中國日報2月27日電(記者 李夢涵)人類智能的一個獨特能力是能夠從感官體驗中抽象出概念,從而可以脫離感官體驗,直接在概念空間進行思考和交流。一般認為,這種將高維感知"壓縮"為低維概念,再由概念"重構"感知的雙向過程構成了人類符號化思維的基礎,進而支持了語言的產生。然而,當前的人工智能(AI)系統卻難以實現這一過程:傳統的深度網絡往往將知識糾纏在海量的參數中,難以提取出獨立的概念;而受到廣泛關注的AI大模型則高度依賴人類已有的語言符號進行訓練,無法真正"從無到有"地從感知經驗中自發形成概念。這是當前AI與人腦之間的一個關鍵差別。
近日,中國科學院自動化研究所腦圖譜與類腦智能實驗室余山團隊與北京大學心理與認知科學學院畢彥超團隊的合作研究為解決這一難題提供了重要突破。該研究提出了一種新型神經網絡框架CATS Net,實現了類人的概念形成、理解和交流。有趣的是,神經網絡自發形成的概念空間與人類語言構成的概念空間有明顯的相似性,而且對于這些概念的表征也與人腦內的表征顯著相關。這一研究為理解人類的概念認知提供了計算模型,同時為建立具有類人概念智能的人工智能系統打下了基礎。相關成果已在線發表于國際學術期刊《自然·計算科學》(Nature Computational Science)。
該研究提出的CATS Net包含兩個核心模塊:概念抽象(CA)模塊與任務求解(TS)模塊。在處理視覺任務時,CA模塊能夠自發地將高維的視覺輸入壓縮成緊湊的低維"概念向量"。隨后,這些概念向量如同開鎖的"鑰匙"一般,通過分層門控機制產生一系列"開關"信號,可動態調節TS模塊的神經網絡活動,高效靈活地指導其完成特定的視覺感知任務。這模擬了人類概念的形成和理解。
系統可以根據與環境的互動自主生成大量新概念,并形成自己的概念空間。當不同神經網絡所生成的概念空間對齊之后,就可以不用從環境中學習,而是直接通過概念向量在網絡間傳遞知識,實現模擬人類通過語言等符號來交流的過程。

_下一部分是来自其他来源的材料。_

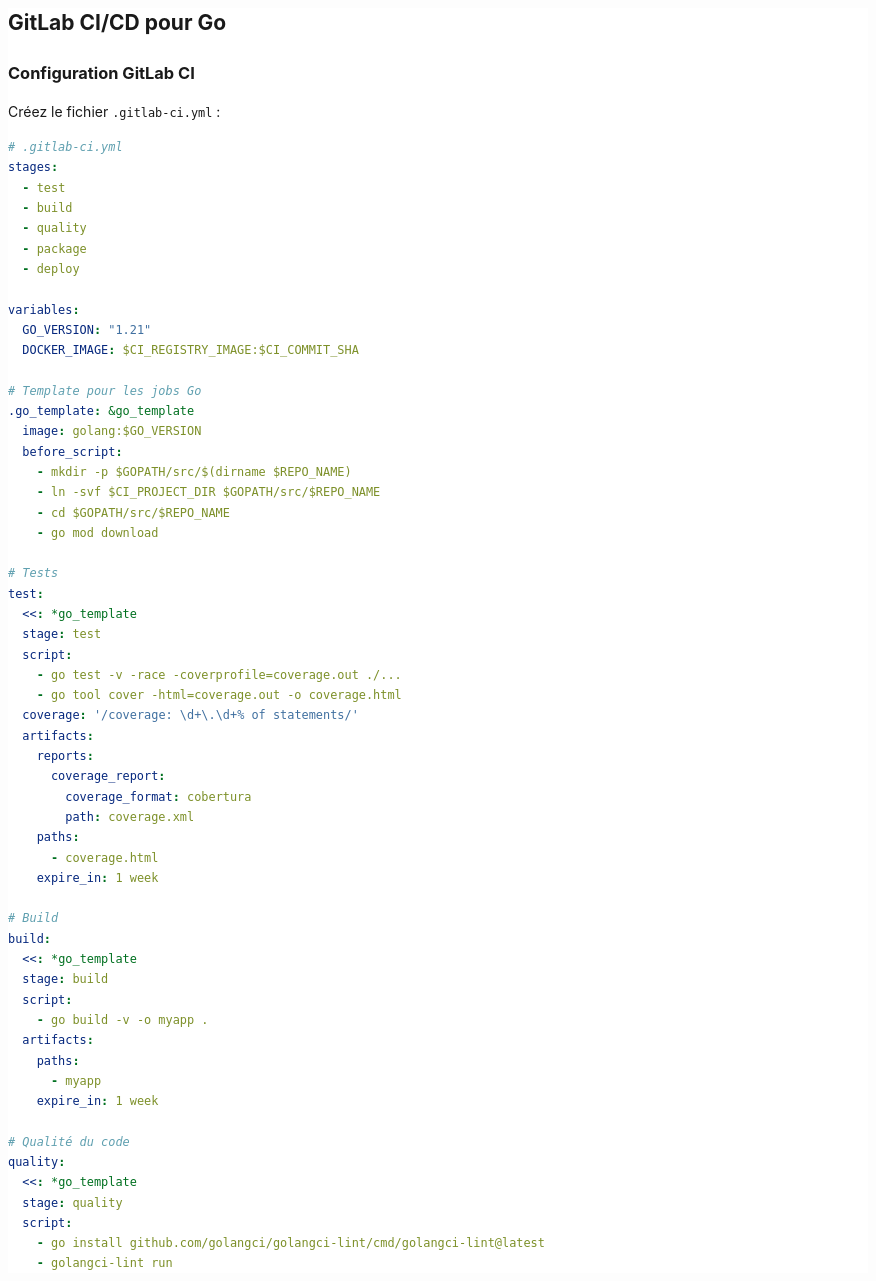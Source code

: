 ## GitLab CI/CD pour Go

### Configuration GitLab CI

Créez le fichier `.gitlab-ci.yml` :

```yaml
# .gitlab-ci.yml
stages:
  - test
  - build
  - quality
  - package
  - deploy

variables:
  GO_VERSION: "1.21"
  DOCKER_IMAGE: $CI_REGISTRY_IMAGE:$CI_COMMIT_SHA

# Template pour les jobs Go
.go_template: &go_template
  image: golang:$GO_VERSION
  before_script:
    - mkdir -p $GOPATH/src/$(dirname $REPO_NAME)
    - ln -svf $CI_PROJECT_DIR $GOPATH/src/$REPO_NAME
    - cd $GOPATH/src/$REPO_NAME
    - go mod download

# Tests
test:
  <<: *go_template
  stage: test
  script:
    - go test -v -race -coverprofile=coverage.out ./...
    - go tool cover -html=coverage.out -o coverage.html
  coverage: '/coverage: \d+\.\d+% of statements/'
  artifacts:
    reports:
      coverage_report:
        coverage_format: cobertura
        path: coverage.xml
    paths:
      - coverage.html
    expire_in: 1 week

# Build
build:
  <<: *go_template
  stage: build
  script:
    - go build -v -o myapp .
  artifacts:
    paths:
      - myapp
    expire_in: 1 week

# Qualité du code
quality:
  <<: *go_template
  stage: quality
  script:
    - go install github.com/golangci/golangci-lint/cmd/golangci-lint@latest
    - golangci-lint run
```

進一步,研究團隊將 CATS Net 自發形成的概念表征與人類的概念空間和神經活動數據進行了對比。功能磁共振成像(fMRI)的表征相似性分析(RSA)顯示,CATS Net 生成的概念空間不僅與心理學上的人類認知語義模型高度一致,其表征模式還與人類大腦中負責視覺語義表征的腹側枕顳皮層活動模式顯著相關。同時,CA模塊的動態門控機制則與腦中負責概念提取與操控的語義控制網絡活動模式相吻合。這表明,CATS Net不僅在功能層面模擬了人類的概念認知,同時也在機制層面揭示了人腦概念形成與理解的計算原理。
CATS Net來源于前額葉啟發的情境化信息處理模型(CDP),這也提示了前額葉和CDP可能在人類概念認知中發揮了核心的作用。該工作為研發具備人類概念形成與應用能力的下一代智能系統奠定了重要基礎。當前,大語言模型能力仍受限于人類語言所限定的范疇,賦予他們自主形成新概念的能力有望促進其在更廣闊的領域發揮作用,比如從事全新的科學探索。當然,擁有了這種能力之后,如何確保這些系統與人類的價值對齊,將成為下一步要解決的關鍵問題。
本研究的共同第一作者為中國科學院自動化研究所博士研究生郭良軒、北京大學博士研究生陳昊揚及中國科學院自動化研究所陳陽副研究員;中國科學院自動化研究所余山研究員、北京大學畢彥超教授與中國科學院自動化研究所陳陽副研究員為共同通訊作者。研究工作得到中國科學院基礎研究領域青年團隊計劃、國家自然科學基金委、中國科學院戰略先導專項等資助。